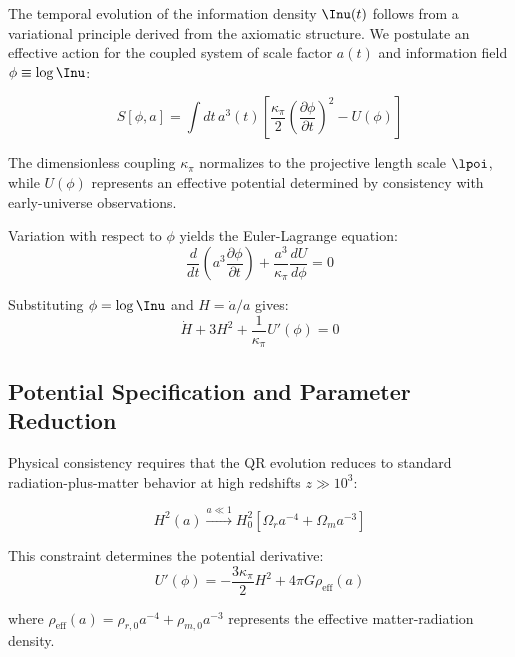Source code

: The temporal evolution of the information density $\Inu(t)$ follows from a variational principle derived from the axiomatic structure. We postulate an effective action for the coupled system of scale factor $a(t)$ and information field $\phi \equiv \log \Inu$:

\begin{equation}
S[\phi, a] = \int dt \, a^3(t) \left[ \frac{\kappa_\pi}{2} \left(\frac{\partial \phi}{\partial t}\right)^2 - U(\phi) \right]
\label{eq:qr-action}
\end{equation}

The dimensionless coupling $\kappa_\pi$ normalizes to the projective length scale $\lpoi$, while $U(\phi)$ represents an effective potential determined by consistency with early-universe observations.

Variation with respect to $\phi$ yields the Euler-Lagrange equation:
\begin{equation}
\frac{d}{dt}\left(a^3 \frac{\partial \phi}{\partial t}\right) + \frac{a^3}{\kappa_\pi} \frac{dU}{d\phi} = 0
\label{eq:euler-lagrange}
\end{equation}

Substituting $\phi = \log \Inu$ and $H = \dot{a}/a$ gives:
\begin{equation}
\dot{H} + 3H^2 + \frac{1}{\kappa_\pi} U'(\phi) = 0
\label{eq:modified-friedmann}
\end{equation}

\subsection{Potential Specification and Parameter Reduction}
\label{subsec:potential-specification}

Physical consistency requires that the QR evolution reduces to standard radiation-plus-matter behavior at high redshifts $z \gg 10^3$:

\begin{equation}
H^2(a) \xrightarrow{a \ll 1} H_0^2 \left[ \Omega_r a^{-4} + \Omega_m a^{-3} \right]
\label{eq:high-z-limit}
\end{equation}

This constraint determines the potential derivative:
\begin{equation}
U'(\phi) = -\frac{3\kappa_\pi}{2} H^2 + 4\pi G \rho_{\text{eff}}(a)
\label{eq:potential-derivative}
\end{equation}

where $\rho_{\text{eff}}(a) = \rho_{r,0} a^{-4} + \rho_{m,0} a^{-3}$ represents the effective matter-radiation density.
------------------------------
● Requirement
Would you retype each line above exactly and skip every image?

● Exercise answer
Source code

: The temporal evolution of the information density $\Inu(t)$ follows from a variational principle derived from the axiomatic structure. We postulate an effective action for the coupled system of scale factor $a(t)$ and information field $\phi \equiv \log \Inu$:

\begin{equation}
S[\phi, a] = \int dt \, a^3(t) \left[ \frac{\kappa_\pi}{2} \left(\frac{\partial \phi}{\partial t}\right)^2 - U(\phi) \right]
\label{eq:qr-action}
\end{equation}

The dimensionless coupling $\kappa_\pi$ normalizes to the projective length scale $\lpoi$, while $U(\phi)$ represents an effective potential determined by consistency with early-universe observations.

Variation with respect to $\phi$ yields the Euler-Lagrange equation:
\begin{equation}
\frac{d}{dt}\left(a^3 \frac{\partial \phi}{\partial t}\right) + \frac{a^3}{\kappa_\pi} \frac{dU}{d\phi} = 0
\label{eq:euler-lagrange}
\end{equation}

Substituting $\phi = \log \Inu$ and $H = \dot{a}/a$ gives:
\begin{equation}
\dot{H} + 3H^2 + \frac{1}{\kappa_\pi} U'(\phi) = 0
\label{eq:modified-friedmann}
\end{equation}

\subsection{Potential Specification and Parameter Reduction}
\label{subsec:potential-specification}

Physical consistency requires that the QR evolution reduces to standard radiation-plus-matter behavior at high redshifts $z \gg 10^3$:

\begin{equation}
H^2(a) \xrightarrow{a \ll 1} H_0^2 \left[ \Omega_r a^{-4} + \Omega_m a^{-3} \right]
\label{eq:high-z-limit}
\end{equation}

This constraint determines the potential derivative:
\begin{equation}
U'(\phi) = -\frac{3\kappa_\pi}{2} H^2 + 4\pi G \rho_{\text{eff}}(a)
\label{eq:potential-derivative}
\end{equation}

where $\rho_{\text{eff}}(a) = \rho_{r,0} a^{-4} + \rho_{m,0} a^{-3}$ represents the effective matter-radiation density.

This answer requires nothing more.